But it is in general agreement that above-nominal voltage reduces lifetime - which is the important point.
Jan, Interesting article all round.
As the cathode heats up, the temperature will not be uniform and the hotter areas will allow more current than the cooler areas. The current that flows will tend to concentrate in small hot areas, and that will increase the current density to higher values than will be the case at normal operation. That higher current density can locally damage the cathode
Did the part about the uneven anode-current distribution across the cathode derive from the van Mosselvelde interview?
I would have to look that up.
BTW Tomer lists heater regulation as one of the most effective means to prolong tube life, especially with continuously rising line voltages.
I've been building some stuff with heater supply by switching regulators. Very effective and very efficient, using the TPS5402 and TPS54331 parts.

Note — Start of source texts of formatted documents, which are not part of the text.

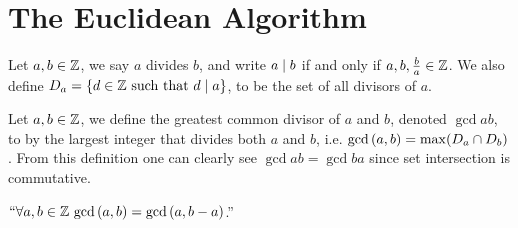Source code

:     \section{The Euclidean Algorithm}
        \begin{definition}
            Let $a, b \in \mathbb{Z}$, we say $a$ divides $b$, and write $a \mid b$ 
            if and only if $a, b, \frac{b}{a} \in \mathbb{Z}$. We also define 
            $D_a = \left\{d \in \mathbb{Z} \mbox{ such that } d \mid a\right\}$,
            to be the set of all divisors of $a$.
        \end{definition}
        \begin{definition}
            Let $a, b \in \mathbb{Z}$, we define the greatest common divisor of $a$ and $b$, 
            denoted $\gcd{a}{b}$, to by the largest integer that divides both $a$ and $b$, 
            i.e. $\mathrm{gcd}\left(a, b\right) = \max(D_a \cap D_b)$. From this definition one can clearly
            see $\gcd{a}{b} = \gcd{b}{a}$ since set intersection is commutative.
        \end{definition}
        \begin{theorem}
            $``\forall a, b \in \mathbb{Z} \ \mathrm{gcd}\left(a, b\right) = \mathrm{gcd}\left(a, b - a\right)$.''
            \label{EA Basis}
        \end{theorem}
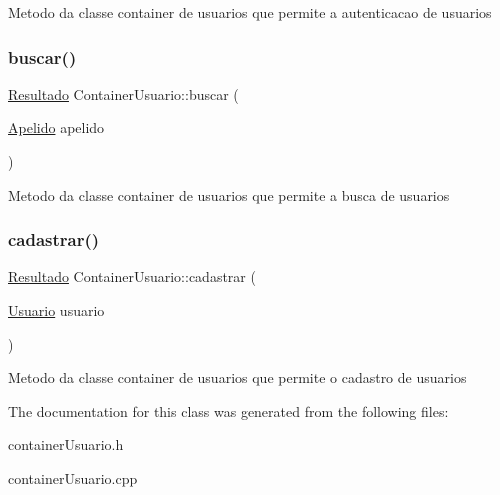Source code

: Metodo da classe container de usuarios que permite a autenticacao de usuarios \mbox{\label{classContainerUsuario_ae25b805fee893e20b85a501e1ba4d252}} 
\subsubsection{\texorpdfstring{buscar()}{buscar()}}
{\footnotesize\ttfamily \hyperlink{classResultado}{Resultado} Container\+Usuario\+::buscar (\begin{DoxyParamCaption}\item[{\hyperlink{classApelido}{Apelido}}]{apelido }\end{DoxyParamCaption})}

Metodo da classe container de usuarios que permite a busca de usuarios \mbox{\label{classContainerUsuario_a650844004136d741ede5c5a38d3dae3b}} 
\subsubsection{\texorpdfstring{cadastrar()}{cadastrar()}}
{\footnotesize\ttfamily \hyperlink{classResultado}{Resultado} Container\+Usuario\+::cadastrar (\begin{DoxyParamCaption}\item[{\hyperlink{classUsuario}{Usuario}}]{usuario }\end{DoxyParamCaption})}

Metodo da classe container de usuarios que permite o cadastro de usuarios 

The documentation for this class was generated from the following files\+:\begin{DoxyCompactItemize}
\item 
container\+Usuario.\+h\item 
container\+Usuario.\+cpp\end{DoxyCompactItemize}
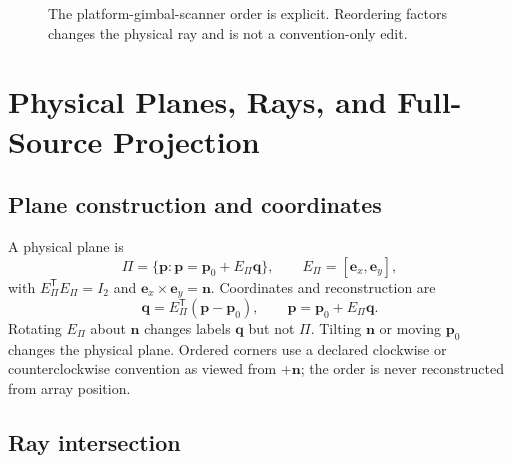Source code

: \documentclass[journal]{IEEEtran}
\newcommand{\T}{^{\mathsf T}}
\begin{document}
\begin{figure}[t]
\centering
{}
\caption{The platform-gimbal-scanner order is explicit. Reordering factors
changes the physical ray and is not a convention-only edit.}
\label{fig:sensorchain}
\end{figure}

\section{Physical Planes, Rays, and Full-Source Projection}

\subsection{Plane construction and coordinates}

A physical plane is
\begin{equation}
\Pi=\{\bm p:\bm p=\bm p_0+E_\Pi\bm q\},\qquad
E_\Pi=[\bm e_x,\bm e_y],
\label{eq:plane}
\end{equation}
with $E_\Pi\T E_\Pi=I_2$ and
$\bm e_x\times\bm e_y=\bm n$. Coordinates and reconstruction are
\begin{equation}
\bm q=E_\Pi\T(\bm p-\bm p_0),\qquad
\bm p=\bm p_0+E_\Pi\bm q.
\label{eq:planeroundtrip}
\end{equation}
Rotating $E_\Pi$ about $\bm n$ changes labels $\bm q$ but not $\Pi$. Tilting
$\bm n$ or moving $\bm p_0$ changes the physical plane. Ordered corners use a
declared clockwise or counterclockwise convention as viewed from $+\bm n$;
the order is never reconstructed from array position.

\subsection{Ray intersection}
\end{document}
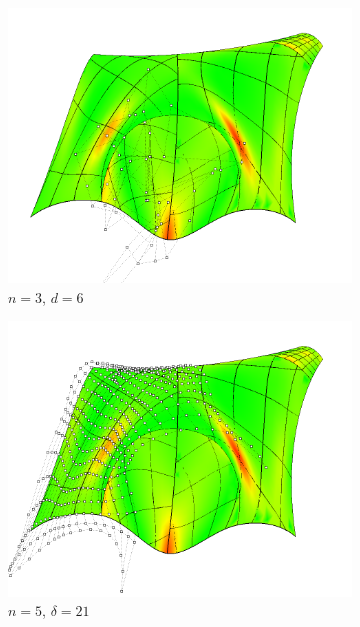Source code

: \documentclass[9pt,academicons]{article}
\begin{document}
\begin{figure}[!ht]
  \begin{subfigure}{.33\textwidth}
    \centering
    \includegraphics[width=\textwidth]{images/pocket/cg3.png}
    \caption{$n=3$, $d=6$}
    \label{fig:pocket-3-cg}
  \end{subfigure}
  \begin{subfigure}{.33\textwidth}
    \centering
    \includegraphics[width=\textwidth]{images/pocket/cg2.png}
    \caption{$n=5$, $\delta=21$}
    \label{fig:pocket-5-cg}
  \end{subfigure}
  \begin{subfigure}{.33\textwidth}
    \centering

\end{subfigure}
\end{figure}
\end{document}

Just rectify the 6.3V and feed it into the switcher. No audio degradation I could detect.
You can fit the whole regulator inside the tube socket area on a PCB.
Jan
BTW Tomer lists heater regulation as one of the most effective means to prolong tube life, especially with continuously rising line voltages.
I've been building some stuff with heater supply by switching regulators. Very effective and very efficient, using the TPS5402 and TPS54331 parts.
Just rectify the 6.3V and feed it into the switcher. No audio degradation I could detect.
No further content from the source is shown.